In the underscore, participants agree to follow a shared progression, making it easy to identify activities that are separate from the score - part of the agreement for participating is following the form, and not starting separate scores like chatting or organizing a square dance. :-) In a regular CI jam the boundaries and agreement are less clearly set. It's a friendly situation, and people like the opportunity to chat with people they don't see very often, or lead jumping jacks, or whatever. (No, there aren't actually a lot of ensemble jumping jack sessions at jams. It's just a random example...) Still, there's usually a lot of dancing at our regular jams.

CI offers so much opportunity to play in so many directions, and it confronts everyone with the fundamental challenges of being present with themselves and their partners in a particular way, that it's sometimes tempting to divert oneself with incidental activities, or other forms that you already know.  The vitality of the jam, though, and general safety, depends on everyone making an earnest effort to discover and explore what it is that we're there for - CI practice.

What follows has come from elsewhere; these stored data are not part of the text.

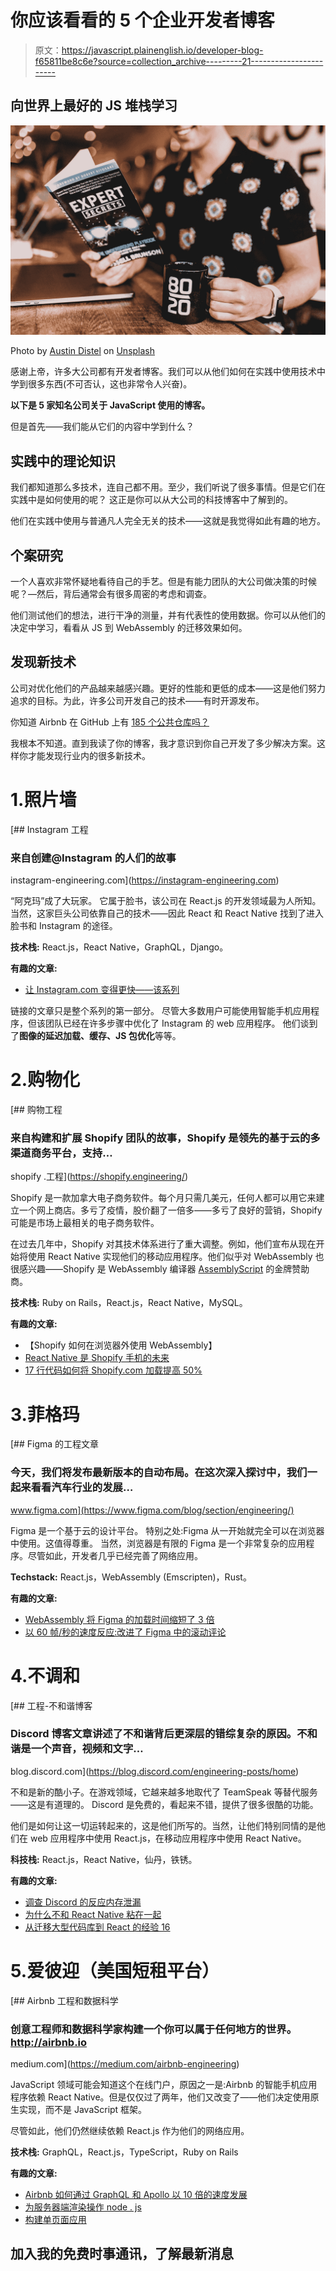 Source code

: # 你应该看看的 5 个企业开发者博客

> 原文：<https://javascript.plainenglish.io/developer-blog-f65811be8c6e?source=collection_archive---------21----------------------->

## 向世界上最好的 JS 堆栈学习

![](img/43e454ed0804f0e8ff29333bd6441fc6.png)

Photo by [Austin Distel](https://unsplash.com/@austindistel?utm_source=medium&utm_medium=referral) on [Unsplash](https://unsplash.com?utm_source=medium&utm_medium=referral)

感谢上帝，许多大公司都有开发者博客。我们可以从他们如何在实践中使用技术中学到很多东西(不可否认，这也非常令人兴奋)。

**以下是 5 家知名公司关于 JavaScript 使用的博客。**

但是首先——我们能从它们的内容中学到什么？

## 实践中的理论知识

我们都知道那么多技术，连自己都不用。至少，我们听说了很多事情。但是它们在实践中是如何使用的呢？
这正是你可以从大公司的科技博客中了解到的。

他们在实践中使用与普通凡人完全无关的技术——这就是我觉得如此有趣的地方。

## 个案研究

一个人喜欢非常怀疑地看待自己的手艺。但是有能力团队的大公司做决策的时候呢？—然后，背后通常会有很多周密的考虑和调查。

他们测试他们的想法，进行干净的测量，并有代表性的使用数据。你可以从他们的决定中学习，看看从 JS 到 WebAssembly 的迁移效果如何。

## 发现新技术

公司对优化他们的产品越来越感兴趣。更好的性能和更低的成本——这是他们努力追求的目标。为此，许多公司开发自己的技术——有时开源发布。

你知道 Airbnb 在 GitHub 上有 [185 个公共仓库吗？](https://github.com/airbnb)

我根本不知道。直到我读了你的博客，我才意识到你自己开发了多少解决方案。这样你才能发现行业内的很多新技术。

# 1.照片墙

[](https://instagram-engineering.com) [## Instagram 工程

### 来自创建@Instagram 的人们的故事

instagram-engineering.com](https://instagram-engineering.com) 

“阿克玛”成了大玩家。
它属于脸书，该公司在 React.js 的开发领域最为人所知。
当然，这家巨头公司依靠自己的技术——因此 React 和 React Native 找到了进入脸书和 Instagram 的途径。

**技术栈:** React.js，React Native，GraphQL，Django。

**有趣的文章:**

*   [让 Instagram.com 变得更快——该系列](https://instagram-engineering.com/making-instagram-com-faster-part-1-62cc0c327538)

链接的文章只是整个系列的第一部分。
尽管大多数用户可能使用智能手机应用程序，但该团队已经在许多步骤中优化了 Instagram 的 web 应用程序。
他们谈到了**图像的延迟加载、缓存、JS 包优化**等等。

# 2.购物化

[](https://shopify.engineering/) [## 购物工程

### 来自构建和扩展 Shopify 团队的故事，Shopify 是领先的基于云的多渠道商务平台，支持…

shopify .工程](https://shopify.engineering/) 

Shopify 是一款加拿大电子商务软件。每个月只需几美元，任何人都可以用它来建立一个网上商店。多亏了疫情，股价翻了一倍多——多亏了良好的营销，Shopify 可能是市场上最相关的电子商务软件。

在过去几年中，Shopify 对其技术体系进行了重大调整。例如，他们宣布从现在开始将使用 React Native 实现他们的移动应用程序。他们似乎对 WebAssembly 也很感兴趣——Shopify 是 WebAssembly 编译器 [AssemblyScript](https://medium.com/javascript-in-plain-english/assemblyscript-4c68a3c3ecf7) 的金牌赞助商。

**技术栈:** Ruby on Rails，React.js，React Native，MySQL。

**有趣的文章:**

*   【Shopify 如何在浏览器外使用 WebAssembly】
*   [React Native 是 Shopify 手机的未来](https://shopify.engineering/react-native-future-mobile-shopify)
*   [17 行代码如何将 Shopify.com 加载提高 50%](https://shopify.engineering/how-17-lines-of-code-improved-shopify-com-loading-by-50)

# 3.菲格玛

[](https://www.figma.com/blog/section/engineering/) [## Figma 的工程文章

### 今天，我们将发布最新版本的自动布局。在这次深入探讨中，我们一起来看看汽车行业的发展…

www.figma.com](https://www.figma.com/blog/section/engineering/) 

Figma 是一个基于云的设计平台。
特别之处:Figma 从一开始就完全可以在浏览器中使用。这值得尊重。
当然，浏览器是有限的 Figma 是一个非常复杂的应用程序。尽管如此，开发者几乎已经完善了网络应用。

**Techstack:** React.js，WebAssembly (Emscripten)，Rust。

**有趣的文章:**

*   [WebAssembly 将 Figma 的加载时间缩短了 3 倍](https://www.figma.com/blog/webassembly-cut-figmas-load-time-by-3x/)
*   [以 60 帧/秒的速度反应:改进了 Figma 中的滚动评论](https://www.figma.com/blog/improving-scrolling-comments-in-figma/)

# 4.不调和

[](https://blog.discord.com/engineering-posts/home) [## 工程-不和谐博客

### Discord 博客文章讲述了不和谐背后更深层的错综复杂的原因。不和谐是一个声音，视频和文字…

blog.discord.com](https://blog.discord.com/engineering-posts/home) 

不和是新的酷小子。在游戏领域，它越来越多地取代了 TeamSpeak 等替代服务——这是有道理的。
Discord 是免费的，看起来不错，提供了很多很酷的功能。

他们是如何让这一切运转起来的，这是他们所写的。当然，让他们特别同情的是他们在 web 应用程序中使用 React.js，在移动应用程序中使用 React Native。

**科技栈:** React.js，React Native，仙丹，铁锈。

**有趣的文章:**

*   [调查 Discord 的反应内存泄漏](https://blog.discord.com/discord-react-memory-leak-565c89763e8)
*   [为什么不和 React Native 粘在一起](https://blog.discord.com/why-discord-is-sticking-with-react-native-ccc34be0d427)
*   [从迁移大型代码库到 React 的经验 16](https://blog.discord.com/lessons-from-migrating-a-large-codebase-to-react-16-e60e49102aa6)

# 5.爱彼迎（美国短租平台）

[](https://medium.com/airbnb-engineering) [## Airbnb 工程和数据科学

### 创意工程师和数据科学家构建一个你可以属于任何地方的世界。http://airbnb.io

medium.com](https://medium.com/airbnb-engineering) 

JavaScript 领域可能会知道这个在线门户，原因之一是:Airbnb 的智能手机应用程序依赖 React Native。但是仅仅过了两年，他们又改变了——他们决定使用原生实现，而不是 JavaScript 框架。

尽管如此，他们仍然继续依赖 React.js 作为他们的网络应用。

**技术栈:** GraphQL，React.js，TypeScript，Ruby on Rails

**有趣的文章:**

*   [Airbnb 如何通过 GraphQL 和 Apollo 以 10 倍的速度发展](https://medium.com/airbnb-engineering/how-airbnb-is-moving-10x-faster-at-scale-with-graphql-and-apollo-aa4ec92d69e2)
*   [为服务器端渲染操作 node . js](https://medium.com/airbnb-engineering/operationalizing-node-js-for-server-side-rendering-c5ba718acfc9)
*   [构建单页面应用](https://medium.com/airbnb-engineering/building-single-page-apps-ef865c4e74a4)

## 加入我的免费时事通讯，了解最新消息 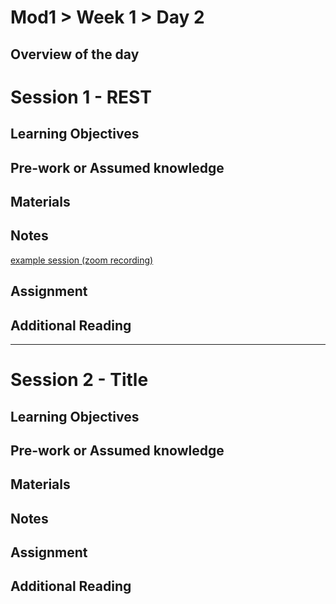 # Mod1 > Week 1 > Day 2

## Overview of the day

# Session 1 - REST

## Learning Objectives

## Pre-work or Assumed knowledge

## Materials

## Notes

[example session (zoom recording)](https://zoom.us/rec/share/Q2QVyxbIBIHhFJHNl0iYAn0zf8co-BSDFRuTLPsjky74q1qeKjMGTIFSooGHlnOz.n87WcOax4lFvMalW?startTime=1611049174000)

## Assignment

## Additional Reading

<hr/>

# Session 2 - Title

## Learning Objectives

## Pre-work or Assumed knowledge

## Materials

## Notes

## Assignment

## Additional Reading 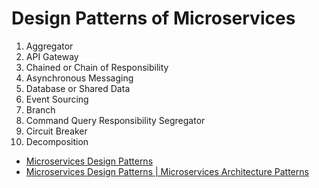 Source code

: # Design Patterns of Microservices

1. Aggregator
2. API Gateway
3. Chained or Chain of Responsibility
4. Asynchronous Messaging
5. Database or Shared Data
6. Event Sourcing
7. Branch
8. Command Query Responsibility Segregator
9. Circuit Breaker
10. Decomposition

* [Microservices Design Patterns](https://www.edureka.co/blog/microservices-design-patterns#DesignPatternsofMicroservices)
* [Microservices Design Patterns | Microservices Architecture Patterns](https://www.youtube.com/watch?v=xuH81XGWeGQ)

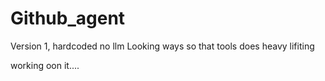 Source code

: # Github_agent
Version 1, hardcoded no llm
Looking ways so that tools does heavy lifiting

working oon it....

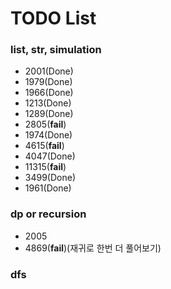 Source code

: # TODO List

### list, str, simulation
- 2001(Done)
- 1979(Done)
- 1966(Done)
- 1213(Done)
- 1289(Done)
- 2805(**fail**)
- 1974(Done)
- 4615(**fail**)
- 4047(Done)
- 11315(**fail**)
- 3499(Done)
- 1961(Done)

### dp or recursion
- 2005
- 4869(**fail**)(재귀로 한번 더 풀어보기)

### dfs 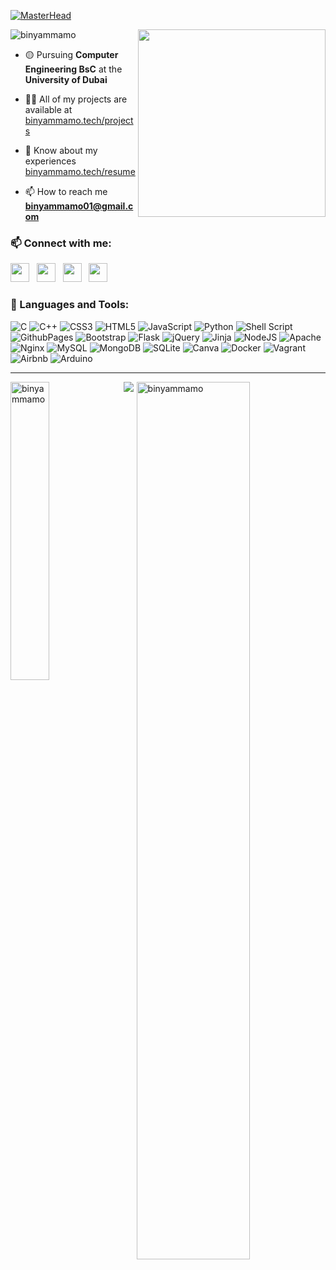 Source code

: [![MasterHead](https://media.licdn.com/dms/image/v2/D4D16AQHr3am38VS1Xg/profile-displaybackgroundimage-shrink_350_1400/profile-displaybackgroundimage-shrink_350_1400/0/1727264091404?e=1749686400&v=beta&t=zC5AAfKKMZrxEHSHFRpFGJio8LJD7_Y9lB_IQ2Qix4w)](https://rishavchanda.io)

[//]: # (<h1 align="center">Hi 👋, I'm Binyam Mamo</h1>)
[//]: # (<h3 align="center">A passionate Software Engineering student from Ethiopia</h3>)
<img align="right" width="300" src="https://user-images.githubusercontent.com/74038190/216644497-1951db19-8f3d-4e44-ac08-8e9d7e0d94a7.gif">

<p align="left"> <img src="https://komarev.com/ghpvc/?username=binyammamo&label=Profile%20views&color=0e75b6&style=flat" alt="binyammamo" /> </p>

- 🟡 Pursuing **Computer Engineering BsC** at the **University of Dubai**

- 👨‍💻 All of my projects are available at [binyammamo.tech/projects](binyammamo.tech/projects)

- 📃 Know about my experiences [binyammamo.tech/resume](binyammamo.tech/resume)

- 📫 How to reach me **binyammamo01@gmail.com**

<h3 align="left">📫 Connect with me:</h3>

[<img height="30px" src="https://images.icon-icons.com/2530/PNG/512/gmail_button_icon_151848.png" />](mailto:binyammamo01@gmail.com) &nbsp; [<img height="30px" src="https://images.icon-icons.com/2530/PNG/512/whatsapp_button_icon_151832.png" />](https://wa.me/971568784063) &nbsp; [<img height="30px" src="https://images.icon-icons.com/2530/PNG/512/telegram_button_icon_151837.png" />](#) &nbsp; [<img height="30px" src="https://images.icon-icons.com/2530/PNG/512/linkedin_button_icon_151847.png" />](https://www.linkedin.com/in/binyammamo)

<h3 align="left">🐍 Languages and Tools:</h3>

![C](https://img.shields.io/badge/c-%2300599C.svg?style=for-the-badge&logo=c&logoColor=white) ![C++](https://img.shields.io/badge/c++-%2300599C.svg?style=for-the-badge&logo=c%2B%2B&logoColor=white) ![CSS3](https://img.shields.io/badge/css3-%231572B6.svg?style=for-the-badge&logo=css3&logoColor=white) ![HTML5](https://img.shields.io/badge/html5-%23E34F26.svg?style=for-the-badge&logo=html5&logoColor=white) ![JavaScript](https://img.shields.io/badge/javascript-%23323330.svg?style=for-the-badge&logo=javascript&logoColor=%23F7DF1E) ![Python](https://img.shields.io/badge/python-3670A0?style=for-the-badge&logo=python&logoColor=ffdd54) ![Shell Script](https://img.shields.io/badge/shell_script-%23121011.svg?style=for-the-badge&logo=gnu-bash&logoColor=white) ![GithubPages](https://img.shields.io/badge/github%20pages-121013?style=for-the-badge&logo=github&logoColor=white) ![Bootstrap](https://img.shields.io/badge/bootstrap-%238511FA.svg?style=for-the-badge&logo=bootstrap&logoColor=white) ![Flask](https://img.shields.io/badge/flask-%23000.svg?style=for-the-badge&logo=flask&logoColor=white) ![jQuery](https://img.shields.io/badge/jquery-%230769AD.svg?style=for-the-badge&logo=jquery&logoColor=white) ![Jinja](https://img.shields.io/badge/jinja-white.svg?style=for-the-badge&logo=jinja&logoColor=black) ![NodeJS](https://img.shields.io/badge/node.js-6DA55F?style=for-the-badge&logo=node.js&logoColor=white) ![Apache](https://img.shields.io/badge/apache-%23D42029.svg?style=for-the-badge&logo=apache&logoColor=white) ![Nginx](https://img.shields.io/badge/nginx-%23009639.svg?style=for-the-badge&logo=nginx&logoColor=white) ![MySQL](https://img.shields.io/badge/mysql-%2300000f.svg?style=for-the-badge&logo=mysql&logoColor=white) ![MongoDB](https://img.shields.io/badge/MongoDB-%234ea94b.svg?style=for-the-badge&logo=mongodb&logoColor=white) ![SQLite](https://img.shields.io/badge/sqlite-%2307405e.svg?style=for-the-badge&logo=sqlite&logoColor=white) ![Canva](https://img.shields.io/badge/Canva-%2300C4CC.svg?style=for-the-badge&logo=Canva&logoColor=white) ![Docker](https://img.shields.io/badge/docker-%230db7ed.svg?style=for-the-badge&logo=docker&logoColor=white) ![Vagrant](https://img.shields.io/badge/vagrant-%231563FF.svg?style=for-the-badge&logo=vagrant&logoColor=white) ![Airbnb](https://img.shields.io/badge/Airbnb-%23ff5a5f.svg?style=for-the-badge&logo=Airbnb&logoColor=white) ![Arduino](https://img.shields.io/badge/-Arduino-00979D?style=for-the-badge&logo=Arduino&logoColor=white) 

<hr>
<p><img align="left" width="35%" src="https://github-readme-stats.vercel.app/api/top-langs?theme=transparent&hide_border=true&username=binyammamo&show_icons=true&locale=en&layout=compact" alt="binyammamo" /></p>
<p><img align="right" width="60%" src="https://github-readme-streak-stats.herokuapp.com/?theme=transparent&hide_border=true&user=binyammamo&" alt="binyammamo" /></p>

<p align="center">
  <a href="https://leetcode.com/u/BIN_01">
  <img src="https://leetcard.jacoblin.cool/BIN_01?theme=transparent&font=Fira%20Code&ext=activity" />
  </a>
</p>
<!-- <p>&nbsp;<img align="right" width="60%" src="https://github-readme-stats.vercel.app/api?username=binyammamo&show_icons=true&locale=en" alt="binyammamo" /></p> -->
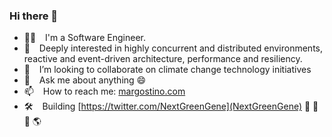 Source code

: ### Hi there 👋

- 👨‍💻 &ensp; I'm a Software Engineer.
- 🔌 &ensp; Deeply interested in highly concurrent and distributed environments, reactive and event-driven architecture, performance and resiliency.
- 🌱 &ensp; I’m looking to collaborate on climate change technology initiatives
- 💬  &ensp; Ask me about anything 😄
- 📫  &ensp; How to reach me: [margostino.com](https://margostino.com)
- 🛠️  &ensp; Building [https://twitter.com/NextGreenGene](NextGreenGene) 🔎 🧬 🌳 🌎

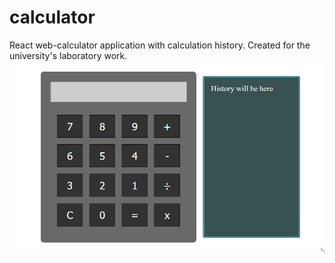 # calculator
React web-calculator application with calculation history.
Created for the university's laboratory work.
![alt text](preview.gif "Calculator")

That's the general situation. In addition to that, we have one group ritual.  We almost always have a closing circle, where people gather starting between 4:30 and 4:45 to share our names, chat about the jam if anyone has anything to say, and discuss jam business and upcoming related events.  That's about it, though - otherwise, the event is a pretty grass-roots, everyone bringing themselves to the space and one another, to explore contact improv.

Footnotes

[on-time arrival helps.]With so much of improvisation being open-ended, having a clearly determined, regular time for us to rendezvous and pratice together is helpful, providing reliable frame of reference that we can all count on. The more that each of shows up on time, and concentrates on dancing while we are there, the stronger the jam is, as a whole.